Hadassah has announced it is to present the First Lady with its Henrietta Szold award at its 85th national convention in Washington D.C. on July 25, in recognition of her commitment to health and human rights issues.
The decision was made by an elected body representing the membership of the 300,000-strong organization.
CNSNews.com has obtained copies of letters sent by disgruntled Hadassah members to its national president, Marlene Post.
In one, California life member Helene Klein recalled Rodham Clinton's much-discussed statement last year in support of an independent Palestinian state a remark that went beyond official U.S. policy on the matter.
Klein said the Hadassah award would boost the First Lady's chances in her prospective Senate bid for New York state, increasing "her chances to win against the present mayor of New York City [Rudi Giuliani], who, by the way is one of the best friends Jews and Israelis ever had."
She also questioned Rodham Clinton's suitability as a role model, questioning her "unlimited ambition to be on top," and "her public acceptance of her husband's philandery."

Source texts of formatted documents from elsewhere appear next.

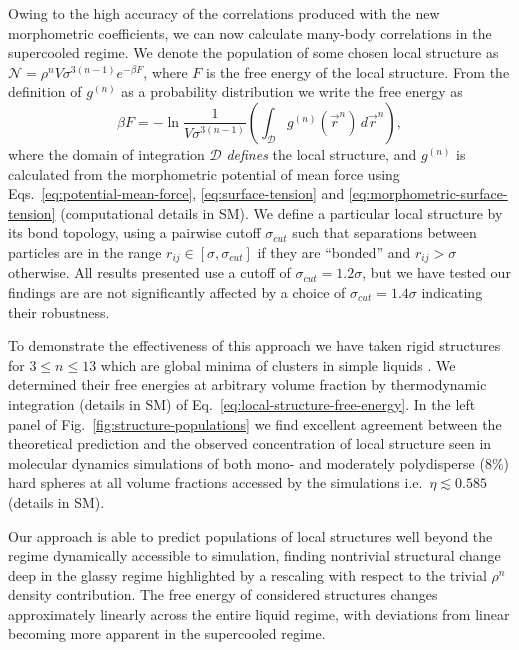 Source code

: \documentclass[11pt,twoside]{report}
\begin{document}
Owing to the high accuracy of the correlations produced with the new morphometric coefficients, we can now calculate many-body correlations in the supercooled regime.
We denote the population of some chosen local structure as $\mathcal{N} = \rho^n V \sigma^{3(n-1)} e^{-\beta F}$, where $F$ is the free energy of the local structure.
From the definition of $g^{(n)}$ as a probability distribution we write the free energy as
\begin{equation}\label{eq:local-structure-free-energy}
  \beta F = -\ln{
    \frac{1}{V \sigma^{3(n-1)}}
    \left(
    \int_{\mathcal{D}}
    g^{(n)}(\vec{r}^n) \, d\vec{r}^n
    \right)
  },
\end{equation}
where the domain of integration $\mathcal{D}$ \emph{defines} the local structure, and $g^{(n)}$ is calculated from the morphometric potential of mean force using Eqs.\ \eqref{eq:potential-mean-force}, \eqref{eq:surface-tension} and \eqref{eq:morphometric-surface-tension} (computational details in SM).
We define a particular local structure by its bond topology, using a pairwise cutoff $\sigma_{cut}$ such that separations between particles are in the range $r_{ij} \in [\sigma, \sigma_{cut}]$ if they are ``bonded'' and $r_{ij} > \sigma$ otherwise.
All results presented use a cutoff of $\sigma_{cut}=1.2 \sigma$, but we have tested our findings are are not significantly affected by a choice of $\sigma_{cut}=1.4 \sigma$ indicating their robustness.

To demonstrate the effectiveness of this approach we have taken rigid structures for $3 \le n \le 13$ which are global minima of clusters in simple liquids \cite{Wales2004}.
We determined their free energies at arbitrary volume fraction by thermodynamic integration (details in SM) of Eq.\ \eqref{eq:local-structure-free-energy}.
In the left panel of Fig.\ \ref{fig:structure-populations} we find excellent agreement between the theoretical prediction and the observed concentration of local structure seen in molecular dynamics simulations of both mono- and moderately polydisperse (8\%) hard spheres at all volume fractions accessed by the simulations i.e.\ $\eta \lesssim 0.585$ (details in SM).

Our approach is able to predict populations of local structures well beyond the regime dynamically accessible to simulation, finding nontrivial structural change deep in the glassy regime highlighted by a rescaling with respect to the trivial $\rho^n$ density contribution.
The free energy of considered structures changes approximately linearly across the entire liquid regime, with deviations from linear becoming more apparent in the supercooled regime.
\end{document}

Another Hadassah life member, Mildred Karler of El Cerrito, CA, said in a letter to Post that Hadassah was a "Zionist Jewish organization, with emphasis on Zionist."
As such, she wrote, "certainly someone in your office must be aware that Mrs. Clinton is extremely pro-Palestinian and has shown herself to be anti-Israel."
Citing "Filegate, Travelgate and Whitewater," Karler, too, questioned the appropriateness of the First Lady receiving Hadassah's highest award.
She argued that it was not Hadassah's "place" to be "putting out imprimatur" on Rodham Clinton's political ambitions.
"Until she decided to run for the New York Senate and recognized the importance of the New York Jewish vote, [Rodham Clinton] supported a Palestinian State despite the perils that would represent for Israel," wrote Harriet Templer Moskovit, a life member from Boulder, CO.
" It is shameful for Hadassah to lend its name and prestige to the campaign of any political candidate, much less to one unfriendly toward Israel."
Moskovit also took a swipe at the First Lady's trip earlier this year to Egypt, which she said "gave prestige to a country whose professional organizations refuse to allow their members to visit Israel and whose media daily engage in hostile and vicious anti-Israel rhetoric. . . ."
She called the award decision "a betrayal of Henrietta Szold's work and vision and of the professed goals of Hadassah."
The writer's husband, Dr. Leonard Moskovit, added that the award was tantamount to "intervening in a political election in violation of Hadassah's own internal policy."
He suggested that if the decision to give Rodham Clinton the award was taken before she announced her intention to explore the possibility of running for the Senate, this was "certainly grounds for withdrawing the award at this time."
"If Hadassah has a shred of self-respect, Jewish pride or self-interest left, it will
find a way to reverse its original decision," urged Ari Levy, a member of the vocal lobby group, Americans for a Safe Israel, in another letter to Post.
AFSI's national office in New York City has also criticized the decision, calling it "a clearly preposterous and offensive choice of a woman who has openly endorsed the creation of an Arab state within Israel's sovereign territory."
CNSNews.com invited Hadassah to comment on the protests and the issues raised by the concerned members.
Instead, public affairs officer Lauren Gelfond sent a copy of a Hadassah press release on the award, adding: "We will not be commenting further."
Dated June 8, the release said Rodham Clinton would be given the award "for her vision and commitment to women's health, children's welfare, and human rights issues."
The statement gave no direct indication that Hadassah was aware the decision may prove controversial, although it did state that the First Lady was "nominated for this award by the National Board of Hadassah, a democratically elected body that represents the more than 300,000 members of Hadassah."
Hadassah described itself as "a volunteer women's organization, whose members are motivated and inspired to strengthen their partnership with Israel, ensure Jewish continuity, and realize their potential as a dynamic force in American society."
The Henrietta Szold award is named for its founder, a "Jewish scholar and activist, who was dedicated to Judaism, Zionism, and the American ideal."
Previous recipients have included Eleanor Roosevelt, Elie Wiesel and Supreme Court Justice William Douglas.